Ericsson-owned API platform Vonage has signed a deal with Amazon Web Services which will ‘accelerate the availability of new solutions to millions of AWS developers.’

The deal is pitched as a move that will bring together Vonage’s network and comms API platform, it’s owner Ericsson’s 5G network capabilities, and AWS services in order to ‘create a suite of solutions that empower customers to use the network to drive innovation and create a better overall customer experience.’

Broadly that’s the pitch of APIs anyway, but what this deal appears to relate to more specifically is allowing various bits of Vonage and AWS software to play off each other, and comes barely a week after Vonage announced an API pact with Verizon.

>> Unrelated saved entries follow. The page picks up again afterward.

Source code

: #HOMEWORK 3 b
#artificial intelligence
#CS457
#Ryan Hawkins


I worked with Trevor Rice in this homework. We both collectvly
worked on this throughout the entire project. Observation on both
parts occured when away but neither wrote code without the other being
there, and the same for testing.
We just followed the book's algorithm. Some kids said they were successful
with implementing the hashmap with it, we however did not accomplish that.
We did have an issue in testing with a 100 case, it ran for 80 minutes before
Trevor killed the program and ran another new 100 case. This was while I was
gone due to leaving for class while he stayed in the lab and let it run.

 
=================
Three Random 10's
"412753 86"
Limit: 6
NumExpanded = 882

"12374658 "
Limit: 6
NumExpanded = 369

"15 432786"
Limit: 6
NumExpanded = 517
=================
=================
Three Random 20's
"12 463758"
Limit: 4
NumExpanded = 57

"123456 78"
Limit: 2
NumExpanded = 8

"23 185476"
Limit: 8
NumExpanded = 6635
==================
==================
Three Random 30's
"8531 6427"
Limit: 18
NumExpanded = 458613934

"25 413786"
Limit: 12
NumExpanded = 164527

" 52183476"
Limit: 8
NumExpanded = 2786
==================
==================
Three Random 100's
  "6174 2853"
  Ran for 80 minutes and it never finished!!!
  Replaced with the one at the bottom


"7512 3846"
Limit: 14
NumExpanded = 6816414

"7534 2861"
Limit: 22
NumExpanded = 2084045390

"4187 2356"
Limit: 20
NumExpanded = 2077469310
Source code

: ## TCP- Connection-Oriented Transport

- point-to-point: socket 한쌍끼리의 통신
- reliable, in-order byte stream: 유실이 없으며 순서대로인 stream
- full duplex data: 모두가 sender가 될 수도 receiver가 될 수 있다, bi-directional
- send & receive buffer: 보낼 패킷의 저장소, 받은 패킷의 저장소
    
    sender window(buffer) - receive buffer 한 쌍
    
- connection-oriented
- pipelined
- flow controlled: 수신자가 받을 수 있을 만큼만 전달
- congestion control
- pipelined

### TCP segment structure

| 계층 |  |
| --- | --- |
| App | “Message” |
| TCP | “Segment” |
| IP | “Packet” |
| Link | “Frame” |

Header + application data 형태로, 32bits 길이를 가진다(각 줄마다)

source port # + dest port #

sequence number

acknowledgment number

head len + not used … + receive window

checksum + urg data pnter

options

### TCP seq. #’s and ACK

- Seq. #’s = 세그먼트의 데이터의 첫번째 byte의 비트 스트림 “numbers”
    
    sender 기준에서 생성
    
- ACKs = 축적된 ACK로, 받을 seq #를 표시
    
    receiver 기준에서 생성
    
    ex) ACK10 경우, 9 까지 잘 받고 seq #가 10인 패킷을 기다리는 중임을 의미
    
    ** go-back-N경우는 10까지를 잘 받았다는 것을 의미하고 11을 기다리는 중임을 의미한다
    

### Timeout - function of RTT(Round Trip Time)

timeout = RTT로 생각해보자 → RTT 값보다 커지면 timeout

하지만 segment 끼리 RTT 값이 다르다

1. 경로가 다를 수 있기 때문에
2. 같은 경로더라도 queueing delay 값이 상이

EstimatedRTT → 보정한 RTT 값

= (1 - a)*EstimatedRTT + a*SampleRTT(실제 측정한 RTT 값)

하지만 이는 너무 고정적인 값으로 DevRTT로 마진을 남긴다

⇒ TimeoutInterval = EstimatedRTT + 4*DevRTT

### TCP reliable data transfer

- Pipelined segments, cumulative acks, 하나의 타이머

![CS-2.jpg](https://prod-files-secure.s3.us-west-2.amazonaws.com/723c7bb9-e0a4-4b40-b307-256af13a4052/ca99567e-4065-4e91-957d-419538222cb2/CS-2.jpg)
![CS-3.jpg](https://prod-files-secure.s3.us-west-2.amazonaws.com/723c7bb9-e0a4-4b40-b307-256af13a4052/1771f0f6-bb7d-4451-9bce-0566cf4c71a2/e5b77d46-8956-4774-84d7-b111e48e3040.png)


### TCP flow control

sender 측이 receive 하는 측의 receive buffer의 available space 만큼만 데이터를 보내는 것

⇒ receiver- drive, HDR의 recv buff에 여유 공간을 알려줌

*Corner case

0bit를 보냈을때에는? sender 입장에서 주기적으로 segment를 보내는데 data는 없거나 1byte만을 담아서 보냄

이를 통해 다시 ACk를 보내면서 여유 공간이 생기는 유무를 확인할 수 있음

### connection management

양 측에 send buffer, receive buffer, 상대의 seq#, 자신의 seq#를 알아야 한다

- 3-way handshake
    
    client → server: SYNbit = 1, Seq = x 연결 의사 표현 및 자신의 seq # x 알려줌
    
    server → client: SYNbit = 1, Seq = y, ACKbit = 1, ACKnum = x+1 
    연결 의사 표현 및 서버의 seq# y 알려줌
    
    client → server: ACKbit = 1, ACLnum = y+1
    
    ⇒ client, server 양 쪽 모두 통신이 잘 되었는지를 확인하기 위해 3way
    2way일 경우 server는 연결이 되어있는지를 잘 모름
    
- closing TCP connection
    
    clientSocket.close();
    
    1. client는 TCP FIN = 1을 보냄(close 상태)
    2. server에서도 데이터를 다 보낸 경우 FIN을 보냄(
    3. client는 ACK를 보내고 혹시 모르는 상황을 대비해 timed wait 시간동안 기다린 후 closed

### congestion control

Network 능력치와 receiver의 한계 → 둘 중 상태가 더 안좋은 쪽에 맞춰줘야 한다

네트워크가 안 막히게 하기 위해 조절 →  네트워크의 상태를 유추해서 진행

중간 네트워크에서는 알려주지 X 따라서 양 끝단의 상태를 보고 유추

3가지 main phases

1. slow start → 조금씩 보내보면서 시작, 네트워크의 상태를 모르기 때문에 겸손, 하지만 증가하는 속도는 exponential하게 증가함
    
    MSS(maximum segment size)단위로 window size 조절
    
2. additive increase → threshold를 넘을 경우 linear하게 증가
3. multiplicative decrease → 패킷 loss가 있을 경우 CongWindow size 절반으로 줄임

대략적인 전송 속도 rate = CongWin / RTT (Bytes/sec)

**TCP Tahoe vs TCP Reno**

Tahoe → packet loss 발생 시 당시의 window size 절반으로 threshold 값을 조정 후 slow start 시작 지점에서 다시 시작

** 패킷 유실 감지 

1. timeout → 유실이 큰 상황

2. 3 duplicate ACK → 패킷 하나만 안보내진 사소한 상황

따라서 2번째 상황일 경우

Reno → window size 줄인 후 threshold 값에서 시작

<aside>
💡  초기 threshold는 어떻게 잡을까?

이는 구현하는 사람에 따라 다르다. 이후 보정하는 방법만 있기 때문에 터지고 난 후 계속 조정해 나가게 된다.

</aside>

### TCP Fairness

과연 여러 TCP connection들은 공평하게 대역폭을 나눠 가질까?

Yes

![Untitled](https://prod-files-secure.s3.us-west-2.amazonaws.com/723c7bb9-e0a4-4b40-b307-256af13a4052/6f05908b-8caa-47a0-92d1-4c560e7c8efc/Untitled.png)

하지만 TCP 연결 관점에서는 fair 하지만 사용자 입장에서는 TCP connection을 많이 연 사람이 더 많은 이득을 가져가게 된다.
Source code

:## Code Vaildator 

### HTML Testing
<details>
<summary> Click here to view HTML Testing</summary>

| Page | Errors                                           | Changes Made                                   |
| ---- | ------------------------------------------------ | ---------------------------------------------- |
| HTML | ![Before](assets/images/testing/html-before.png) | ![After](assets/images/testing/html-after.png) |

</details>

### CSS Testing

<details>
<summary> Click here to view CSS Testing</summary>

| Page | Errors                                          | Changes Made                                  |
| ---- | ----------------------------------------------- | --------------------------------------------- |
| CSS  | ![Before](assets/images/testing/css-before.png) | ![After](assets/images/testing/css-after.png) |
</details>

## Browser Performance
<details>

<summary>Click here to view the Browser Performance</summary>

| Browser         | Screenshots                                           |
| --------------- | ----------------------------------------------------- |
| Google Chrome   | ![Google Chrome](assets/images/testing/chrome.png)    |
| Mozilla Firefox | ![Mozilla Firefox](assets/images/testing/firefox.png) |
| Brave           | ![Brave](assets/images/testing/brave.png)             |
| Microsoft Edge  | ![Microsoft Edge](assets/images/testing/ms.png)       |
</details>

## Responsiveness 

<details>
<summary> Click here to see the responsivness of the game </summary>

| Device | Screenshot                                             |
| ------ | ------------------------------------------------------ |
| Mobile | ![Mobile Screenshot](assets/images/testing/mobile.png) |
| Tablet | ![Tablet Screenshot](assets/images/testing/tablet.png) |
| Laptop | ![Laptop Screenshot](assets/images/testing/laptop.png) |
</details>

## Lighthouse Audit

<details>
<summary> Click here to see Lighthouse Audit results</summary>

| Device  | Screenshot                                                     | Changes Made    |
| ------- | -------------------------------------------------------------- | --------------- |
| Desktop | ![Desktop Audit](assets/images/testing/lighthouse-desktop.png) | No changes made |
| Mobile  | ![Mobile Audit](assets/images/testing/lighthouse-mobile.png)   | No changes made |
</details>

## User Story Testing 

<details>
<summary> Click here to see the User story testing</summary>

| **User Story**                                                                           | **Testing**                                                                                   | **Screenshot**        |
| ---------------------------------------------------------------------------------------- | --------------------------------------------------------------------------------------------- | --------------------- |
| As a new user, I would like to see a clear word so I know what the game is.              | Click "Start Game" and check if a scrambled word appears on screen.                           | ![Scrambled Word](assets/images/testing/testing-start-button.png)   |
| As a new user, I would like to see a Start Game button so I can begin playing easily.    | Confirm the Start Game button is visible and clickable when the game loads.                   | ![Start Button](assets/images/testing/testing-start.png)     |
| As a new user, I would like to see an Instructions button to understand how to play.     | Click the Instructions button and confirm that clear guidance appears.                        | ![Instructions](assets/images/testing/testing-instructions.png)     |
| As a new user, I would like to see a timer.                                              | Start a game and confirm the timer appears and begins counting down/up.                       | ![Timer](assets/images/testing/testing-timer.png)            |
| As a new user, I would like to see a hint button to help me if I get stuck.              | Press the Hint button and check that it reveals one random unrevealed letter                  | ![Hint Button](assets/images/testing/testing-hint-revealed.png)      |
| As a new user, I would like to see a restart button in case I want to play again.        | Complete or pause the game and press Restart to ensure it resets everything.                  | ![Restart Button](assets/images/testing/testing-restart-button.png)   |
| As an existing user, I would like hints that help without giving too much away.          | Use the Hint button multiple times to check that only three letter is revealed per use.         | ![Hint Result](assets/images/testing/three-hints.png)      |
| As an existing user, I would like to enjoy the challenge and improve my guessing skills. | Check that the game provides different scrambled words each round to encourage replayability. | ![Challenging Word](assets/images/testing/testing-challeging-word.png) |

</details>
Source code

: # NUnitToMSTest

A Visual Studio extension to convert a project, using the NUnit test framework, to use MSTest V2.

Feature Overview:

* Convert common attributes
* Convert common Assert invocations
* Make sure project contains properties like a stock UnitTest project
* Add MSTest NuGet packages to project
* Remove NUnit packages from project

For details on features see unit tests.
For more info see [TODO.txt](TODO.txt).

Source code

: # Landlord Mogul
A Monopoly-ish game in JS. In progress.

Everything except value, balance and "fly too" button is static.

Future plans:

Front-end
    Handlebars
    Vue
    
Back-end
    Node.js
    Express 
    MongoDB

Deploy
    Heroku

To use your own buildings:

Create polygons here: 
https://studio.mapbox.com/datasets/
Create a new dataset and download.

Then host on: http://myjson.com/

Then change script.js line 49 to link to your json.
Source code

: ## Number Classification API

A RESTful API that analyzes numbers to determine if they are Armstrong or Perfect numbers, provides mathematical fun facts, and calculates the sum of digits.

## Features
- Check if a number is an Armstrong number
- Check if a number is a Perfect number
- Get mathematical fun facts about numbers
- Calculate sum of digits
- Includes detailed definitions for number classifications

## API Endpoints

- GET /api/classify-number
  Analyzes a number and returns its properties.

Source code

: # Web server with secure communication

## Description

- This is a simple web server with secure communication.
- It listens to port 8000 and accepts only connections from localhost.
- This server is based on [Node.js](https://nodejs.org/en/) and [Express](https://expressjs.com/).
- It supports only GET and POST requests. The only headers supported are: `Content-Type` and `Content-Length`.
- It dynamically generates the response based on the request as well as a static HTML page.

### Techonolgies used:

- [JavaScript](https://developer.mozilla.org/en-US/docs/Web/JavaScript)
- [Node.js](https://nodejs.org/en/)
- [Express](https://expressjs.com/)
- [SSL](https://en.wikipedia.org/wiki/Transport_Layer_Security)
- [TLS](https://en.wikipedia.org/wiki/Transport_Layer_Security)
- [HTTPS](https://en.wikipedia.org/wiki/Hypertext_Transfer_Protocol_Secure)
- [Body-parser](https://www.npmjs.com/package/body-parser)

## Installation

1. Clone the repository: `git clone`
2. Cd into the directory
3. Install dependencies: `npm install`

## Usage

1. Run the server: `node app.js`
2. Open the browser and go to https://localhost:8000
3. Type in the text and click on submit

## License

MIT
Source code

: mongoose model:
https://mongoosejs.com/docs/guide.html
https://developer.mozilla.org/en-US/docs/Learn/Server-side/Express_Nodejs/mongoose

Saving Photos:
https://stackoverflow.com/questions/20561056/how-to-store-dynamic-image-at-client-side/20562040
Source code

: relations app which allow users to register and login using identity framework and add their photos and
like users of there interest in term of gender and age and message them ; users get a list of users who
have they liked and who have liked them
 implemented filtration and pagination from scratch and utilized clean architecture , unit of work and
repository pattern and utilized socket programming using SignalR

A new Vonage Fraud Protection solution will be made available in AWS Marketplace which will include the Vonage CAMARA-based API SIM Swap (in alpha when available), its Fraud Defender solution, which will apparently be enhanced by AWS generative artificial intelligence (AI) services, and its Verify and Number Insights APIs paired with Amazon Rekognition.

Vonage intends to build additional solutions along similar lines ‘that will accelerate bringing the power of network APIs to the market.’

“AWS and Vonage have a shared passion for helping customers deliver innovation and value,” said Kathrin Renz, Vice President of AWS Industries. “Working together with Vonage, we aim to drive new industrial and enterprise applications across industries that combine 5G networks and technologies like generative artificial intelligence to fuel new products and enhance the overall customer experience.”

Niklas Heuveldop, Vonage CEO and Head of Business Area Global Communications Platform for Ericsson, added: “By working with AWS, we will accelerate our ability to embed communications and network APIs in applications and deliver new product offerings for AWS and Vonage customers. With network APIs, we are exposing new capabilities from within the 5G network that have never been available before, allowing existing applications to be enhanced with network information and enabling the development of a new class of applications.”

It was announced last month that Heuveldop would be taking over the running of Vonage and then CEO Rory Read would be leaving Ericsson’s employ. By doing this presumably the powers that be want some sort of change of direction or strategy for the operation, which it bought for the hefty sum of $6.2 billion in 2022, and last year gave a $3 billion write down. Perhaps more tie ups like these are the first part of that plan.